Note—Just five
years ago yesterday as the U.S. was about to slide into disaster, the thrilling
victory of the Chicago Cubs in the World Series ending a 108 year drought
lifted my heart and generations of the most faithful fans in baseball. Since then, were have endured tough times and
this past season a promising team stacked by beloved players, most of them
veterans of the 2016 triumph sputtered out mid-season and were dealt away in a
fire sale. Heart breaking. But there were glimmers of hope among the
replacements and Cubs fans are every ready to hope for next year. This is the blog entry I posted the morning of
the day after the game.
The morning after everything
changed. Barrels of ink have already been spilled. More are tipping as I type. TV
sports yappers have waxed poetic. The streets
have filled with fans, yahoos, and wannabes alike. Social media has gone into prolonged orgasm. Here and there in lonely nursing home rooms feeble voices have cheered, fragile hands clapped, and tears brimmed the eyes. The Chicago
Cubs have won the World Series.
My beloved Cubs, I always say, as it they belonged to me.
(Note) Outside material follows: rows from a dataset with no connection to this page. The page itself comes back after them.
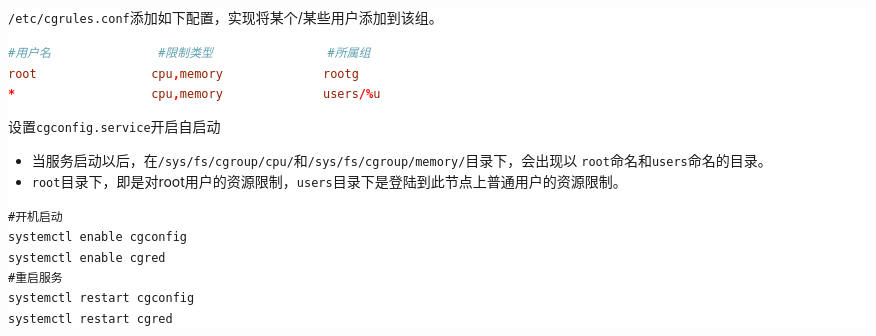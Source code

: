 `/etc/cgrules.conf`添加如下配置，实现将某个/某些用户添加到该组。

```conf
#用户名			   #限制类型        		#所属组
root    			cpu,memory              rootg
*       			cpu,memory              users/%u
```

设置`cgconfig.service`开启自启动

- 当服务启动以后，在`/sys/fs/cgroup/cpu/`和`/sys/fs/cgroup/memory/`目录下，会出现以 `root`命名和`users`命名的目录。
- `root`目录下，即是对root用户的资源限制，`users`目录下是登陆到此节点上普通用户的资源限制。

```shell
#开机启动
systemctl enable cgconfig
systemctl enable cgred
#重启服务
systemctl restart cgconfig
systemctl restart cgred
```

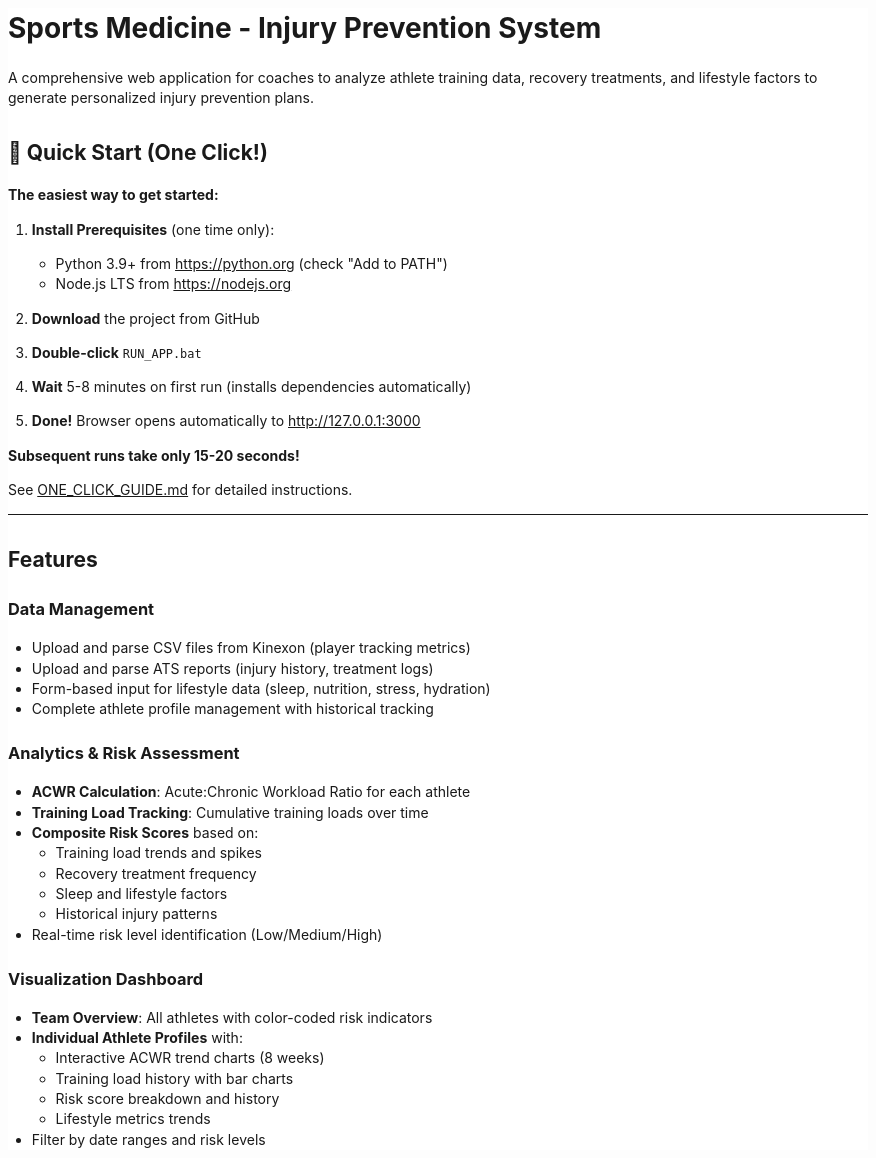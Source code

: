 # Sports Medicine - Injury Prevention System

A comprehensive web application for coaches to analyze athlete training data, recovery treatments, and lifestyle factors to generate personalized injury prevention plans.

## 🚀 Quick Start (One Click!)

**The easiest way to get started:**

1. **Install Prerequisites** (one time only):
   - Python 3.9+ from https://python.org (check "Add to PATH")
   - Node.js LTS from https://nodejs.org

2. **Download** the project from GitHub

3. **Double-click** `RUN_APP.bat`

4. **Wait** 5-8 minutes on first run (installs dependencies automatically)

5. **Done!** Browser opens automatically to http://127.0.0.1:3000

**Subsequent runs take only 15-20 seconds!**

See [ONE_CLICK_GUIDE.md](ONE_CLICK_GUIDE.md) for detailed instructions.

---

## Features

### Data Management
- Upload and parse CSV files from Kinexon (player tracking metrics)
- Upload and parse ATS reports (injury history, treatment logs)
- Form-based input for lifestyle data (sleep, nutrition, stress, hydration)
- Complete athlete profile management with historical tracking

### Analytics & Risk Assessment
- **ACWR Calculation**: Acute:Chronic Workload Ratio for each athlete
- **Training Load Tracking**: Cumulative training loads over time
- **Composite Risk Scores** based on:
  - Training load trends and spikes
  - Recovery treatment frequency
  - Sleep and lifestyle factors
  - Historical injury patterns
- Real-time risk level identification (Low/Medium/High)

### Visualization Dashboard
- **Team Overview**: All athletes with color-coded risk indicators
- **Individual Athlete Profiles** with:
  - Interactive ACWR trend charts (8 weeks)
  - Training load history with bar charts
  - Risk score breakdown and history
  - Lifestyle metrics trends
- Filter by date ranges and risk levels
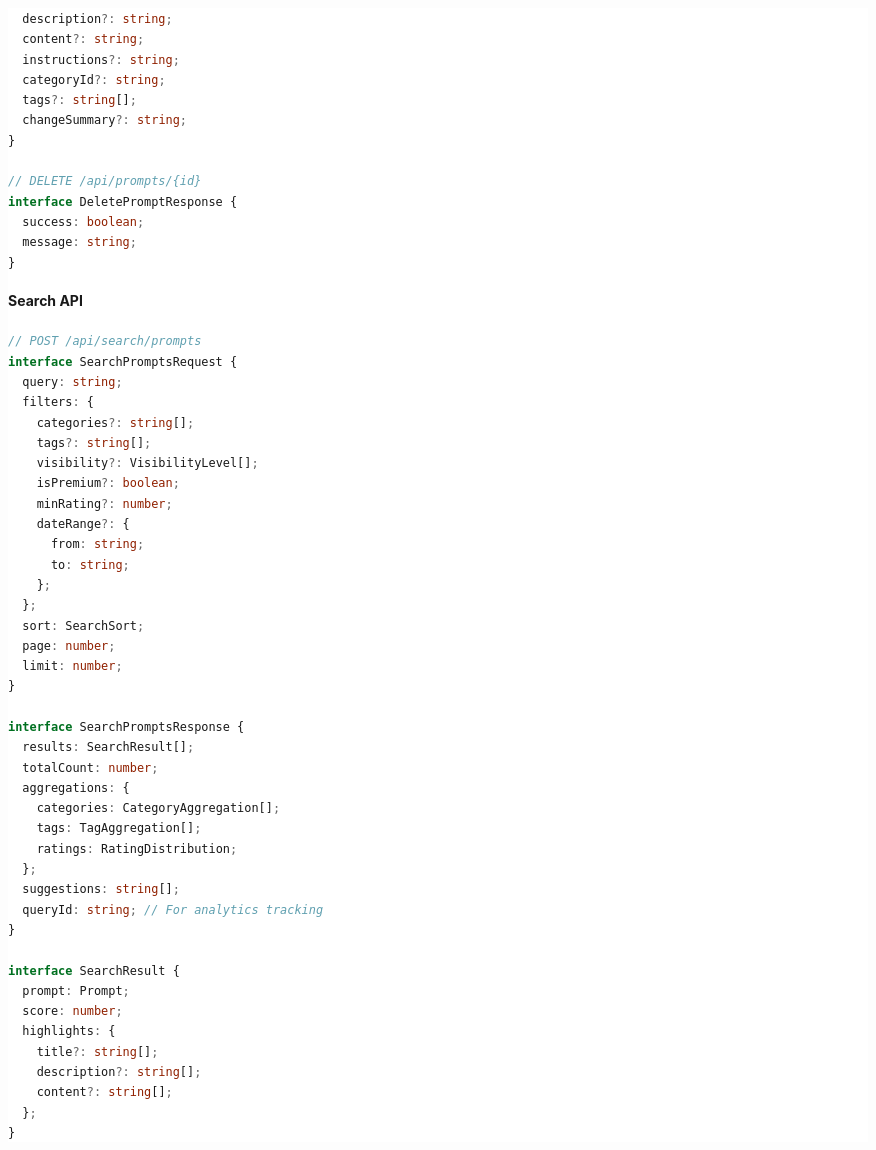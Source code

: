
 ```typescript
  description?: string;
  content?: string;
  instructions?: string;
  categoryId?: string;
  tags?: string[];
  changeSummary?: string;
}

// DELETE /api/prompts/{id}
interface DeletePromptResponse {
  success: boolean;
  message: string;
}
```

#### Search API

```typescript
// POST /api/search/prompts
interface SearchPromptsRequest {
  query: string;
  filters: {
    categories?: string[];
    tags?: string[];
    visibility?: VisibilityLevel[];
    isPremium?: boolean;
    minRating?: number;
    dateRange?: {
      from: string;
      to: string;
    };
  };
  sort: SearchSort;
  page: number;
  limit: number;
}

interface SearchPromptsResponse {
  results: SearchResult[];
  totalCount: number;
  aggregations: {
    categories: CategoryAggregation[];
    tags: TagAggregation[];
    ratings: RatingDistribution;
  };
  suggestions: string[];
  queryId: string; // For analytics tracking
}

interface SearchResult {
  prompt: Prompt;
  score: number;
  highlights: {
    title?: string[];
    description?: string[];
    content?: string[];
  };
}
```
This boy from Cheyenne who grew up a Cardinals
fan has been hooked on the Boys in blue pinstripes since I wandered into Kap’s, a fanatic Cubs bar on Armitage
near the old Town Burlesque in
1969. My first trips to Wrigley Field were that year, the first
adrenaline rush of a pennant race, the first embrace of heroes I would come
to know as well as family, the first bitter
heartbreak of disappointment.
I would return to the well year after year in good times and
in miserable seasons—the same ones
our beloved Chicago Shorty—Steve
Goodman—knew so well and immortalized in both wistful and hopefully
defiant song. I
wore out transistor radios listening furtively to Cubs games at
various jobs. Jack Brickhouse, Lou Boudreau, Milo Hamilton,
and Harry Caray.
Yet my claims were shallow.
A veritable Johnny come lately. The city,
suburbs, and beyond are filled
with generations of fans—a faith and hope passed on by miraculous
baptism linking great grandfathers to
babes in Cubs onesies. The stories are legion. This week the team supplied chalk for those deeply connected fans
to inscribe on the bricks of
Wrigley Field the names of loved ones
who waited for this moment. It would be
a cliché if it weren’t so damn real.
As much as I have loved them, I surprised myself last night during the emotional
rollercoaster of what may go down in history as the greatest game 7 ever played. In the span of three and a half hours I soared to elation, was kicked in the gut by
despair, and miraculously restored to faith. I
was not prepared for the surge of
emotions at that final tenth inning
out. The celebrations in the
field and in the streets were matched in a shabby
Crystal Lake living room by the Old Man
in a recliner and ratty old cap,
his fair weather fan wife, and a perplexed dog.
I laughed. I
wept. I could hardly
sleep at all.
This morning a fog lay on the ground as I took the bus to
work. By the time we got to Woodstock it had lifted and the Sun was rising in a perfect blue sky just
peeking through the crowns of golden maple trees. The air electric, crisp,
expectant.
Perfect. Absolutely
perfect.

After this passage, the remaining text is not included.